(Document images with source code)
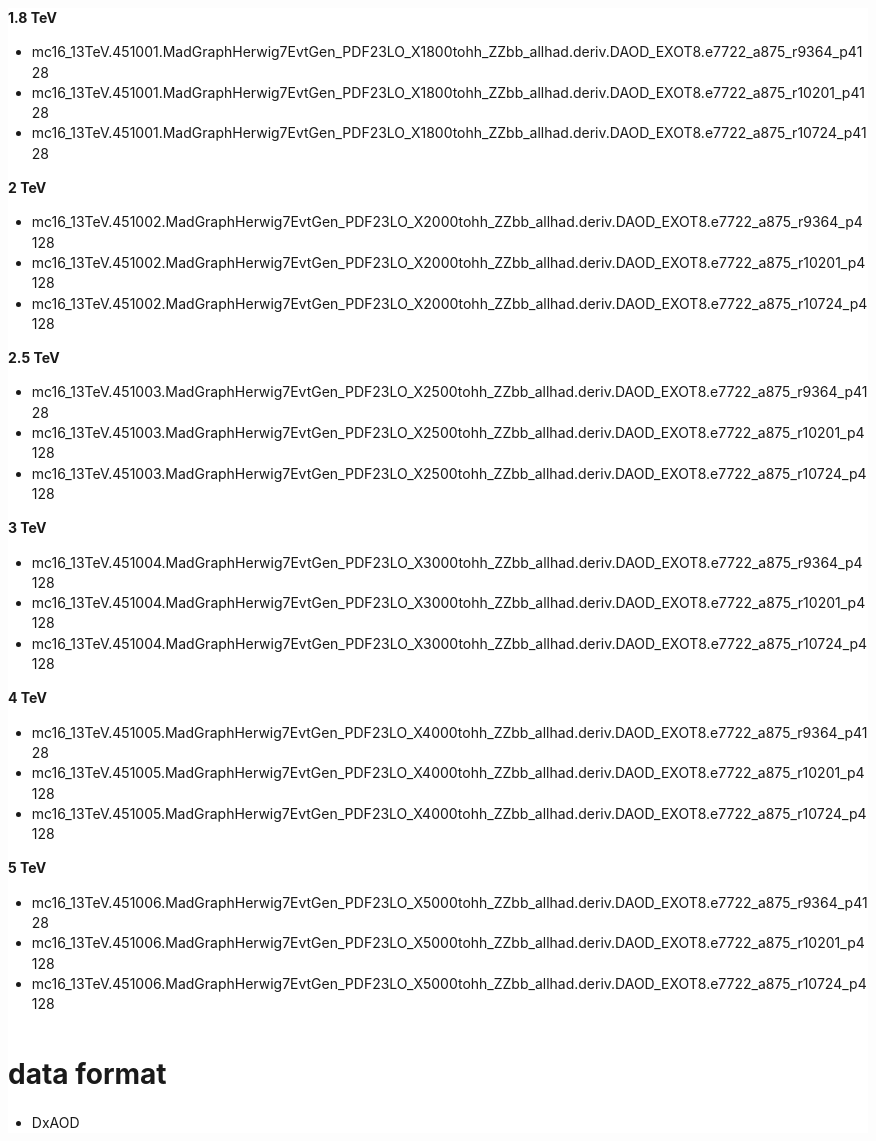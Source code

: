 **1.8 TeV**

* mc16_13TeV.451001.MadGraphHerwig7EvtGen_PDF23LO_X1800tohh_ZZbb_allhad.deriv.DAOD_EXOT8.e7722_a875_r9364_p4128
* mc16_13TeV.451001.MadGraphHerwig7EvtGen_PDF23LO_X1800tohh_ZZbb_allhad.deriv.DAOD_EXOT8.e7722_a875_r10201_p4128
* mc16_13TeV.451001.MadGraphHerwig7EvtGen_PDF23LO_X1800tohh_ZZbb_allhad.deriv.DAOD_EXOT8.e7722_a875_r10724_p4128

**2 TeV**

* mc16_13TeV.451002.MadGraphHerwig7EvtGen_PDF23LO_X2000tohh_ZZbb_allhad.deriv.DAOD_EXOT8.e7722_a875_r9364_p4128
* mc16_13TeV.451002.MadGraphHerwig7EvtGen_PDF23LO_X2000tohh_ZZbb_allhad.deriv.DAOD_EXOT8.e7722_a875_r10201_p4128
* mc16_13TeV.451002.MadGraphHerwig7EvtGen_PDF23LO_X2000tohh_ZZbb_allhad.deriv.DAOD_EXOT8.e7722_a875_r10724_p4128

**2.5 TeV**

* mc16_13TeV.451003.MadGraphHerwig7EvtGen_PDF23LO_X2500tohh_ZZbb_allhad.deriv.DAOD_EXOT8.e7722_a875_r9364_p4128
* mc16_13TeV.451003.MadGraphHerwig7EvtGen_PDF23LO_X2500tohh_ZZbb_allhad.deriv.DAOD_EXOT8.e7722_a875_r10201_p4128
* mc16_13TeV.451003.MadGraphHerwig7EvtGen_PDF23LO_X2500tohh_ZZbb_allhad.deriv.DAOD_EXOT8.e7722_a875_r10724_p4128

**3 TeV**

* mc16_13TeV.451004.MadGraphHerwig7EvtGen_PDF23LO_X3000tohh_ZZbb_allhad.deriv.DAOD_EXOT8.e7722_a875_r9364_p4128
* mc16_13TeV.451004.MadGraphHerwig7EvtGen_PDF23LO_X3000tohh_ZZbb_allhad.deriv.DAOD_EXOT8.e7722_a875_r10201_p4128
* mc16_13TeV.451004.MadGraphHerwig7EvtGen_PDF23LO_X3000tohh_ZZbb_allhad.deriv.DAOD_EXOT8.e7722_a875_r10724_p4128

**4 TeV**

* mc16_13TeV.451005.MadGraphHerwig7EvtGen_PDF23LO_X4000tohh_ZZbb_allhad.deriv.DAOD_EXOT8.e7722_a875_r9364_p4128
* mc16_13TeV.451005.MadGraphHerwig7EvtGen_PDF23LO_X4000tohh_ZZbb_allhad.deriv.DAOD_EXOT8.e7722_a875_r10201_p4128
* mc16_13TeV.451005.MadGraphHerwig7EvtGen_PDF23LO_X4000tohh_ZZbb_allhad.deriv.DAOD_EXOT8.e7722_a875_r10724_p4128

**5 TeV**

* mc16_13TeV.451006.MadGraphHerwig7EvtGen_PDF23LO_X5000tohh_ZZbb_allhad.deriv.DAOD_EXOT8.e7722_a875_r9364_p4128
* mc16_13TeV.451006.MadGraphHerwig7EvtGen_PDF23LO_X5000tohh_ZZbb_allhad.deriv.DAOD_EXOT8.e7722_a875_r10201_p4128
* mc16_13TeV.451006.MadGraphHerwig7EvtGen_PDF23LO_X5000tohh_ZZbb_allhad.deriv.DAOD_EXOT8.e7722_a875_r10724_p4128

# data format 
* DxAOD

• WHAT IS BEING ASKED:
The answer is the records above, repeated exactly, with no picture in it.

• ANSWER TO THE PROBLEM:
Source code

: **1.8 TeV**

* mc16_13TeV.451001.MadGraphHerwig7EvtGen_PDF23LO_X1800tohh_ZZbb_allhad.deriv.DAOD_EXOT8.e7722_a875_r9364_p4128
* mc16_13TeV.451001.MadGraphHerwig7EvtGen_PDF23LO_X1800tohh_ZZbb_allhad.deriv.DAOD_EXOT8.e7722_a875_r10201_p4128
* mc16_13TeV.451001.MadGraphHerwig7EvtGen_PDF23LO_X1800tohh_ZZbb_allhad.deriv.DAOD_EXOT8.e7722_a875_r10724_p4128

**2 TeV**

* mc16_13TeV.451002.MadGraphHerwig7EvtGen_PDF23LO_X2000tohh_ZZbb_allhad.deriv.DAOD_EXOT8.e7722_a875_r9364_p4128
* mc16_13TeV.451002.MadGraphHerwig7EvtGen_PDF23LO_X2000tohh_ZZbb_allhad.deriv.DAOD_EXOT8.e7722_a875_r10201_p4128
* mc16_13TeV.451002.MadGraphHerwig7EvtGen_PDF23LO_X2000tohh_ZZbb_allhad.deriv.DAOD_EXOT8.e7722_a875_r10724_p4128

**2.5 TeV**

* mc16_13TeV.451003.MadGraphHerwig7EvtGen_PDF23LO_X2500tohh_ZZbb_allhad.deriv.DAOD_EXOT8.e7722_a875_r9364_p4128
* mc16_13TeV.451003.MadGraphHerwig7EvtGen_PDF23LO_X2500tohh_ZZbb_allhad.deriv.DAOD_EXOT8.e7722_a875_r10201_p4128
* mc16_13TeV.451003.MadGraphHerwig7EvtGen_PDF23LO_X2500tohh_ZZbb_allhad.deriv.DAOD_EXOT8.e7722_a875_r10724_p4128

**3 TeV**

* mc16_13TeV.451004.MadGraphHerwig7EvtGen_PDF23LO_X3000tohh_ZZbb_allhad.deriv.DAOD_EXOT8.e7722_a875_r9364_p4128
* mc16_13TeV.451004.MadGraphHerwig7EvtGen_PDF23LO_X3000tohh_ZZbb_allhad.deriv.DAOD_EXOT8.e7722_a875_r10201_p4128
* mc16_13TeV.451004.MadGraphHerwig7EvtGen_PDF23LO_X3000tohh_ZZbb_allhad.deriv.DAOD_EXOT8.e7722_a875_r10724_p4128

**4 TeV**

* mc16_13TeV.451005.MadGraphHerwig7EvtGen_PDF23LO_X4000tohh_ZZbb_allhad.deriv.DAOD_EXOT8.e7722_a875_r9364_p4128
* mc16_13TeV.451005.MadGraphHerwig7EvtGen_PDF23LO_X4000tohh_ZZbb_allhad.deriv.DAOD_EXOT8.e7722_a875_r10201_p4128
* mc16_13TeV.451005.MadGraphHerwig7EvtGen_PDF23LO_X4000tohh_ZZbb_allhad.deriv.DAOD_EXOT8.e7722_a875_r10724_p4128

**5 TeV**

* mc16_13TeV.451006.MadGraphHerwig7EvtGen_PDF23LO_X5000tohh_ZZbb_allhad.deriv.DAOD_EXOT8.e7722_a875_r9364_p4128
* mc16_13TeV.451006.MadGraphHerwig7EvtGen_PDF23LO_X5000tohh_ZZbb_allhad.deriv.DAOD_EXOT8.e7722_a875_r10201_p4128
* mc16_13TeV.451006.MadGraphHerwig7EvtGen_PDF23LO_X5000tohh_ZZbb_allhad.deriv.DAOD_EXOT8.e7722_a875_r10724_p4128

# data format 
* DxAOD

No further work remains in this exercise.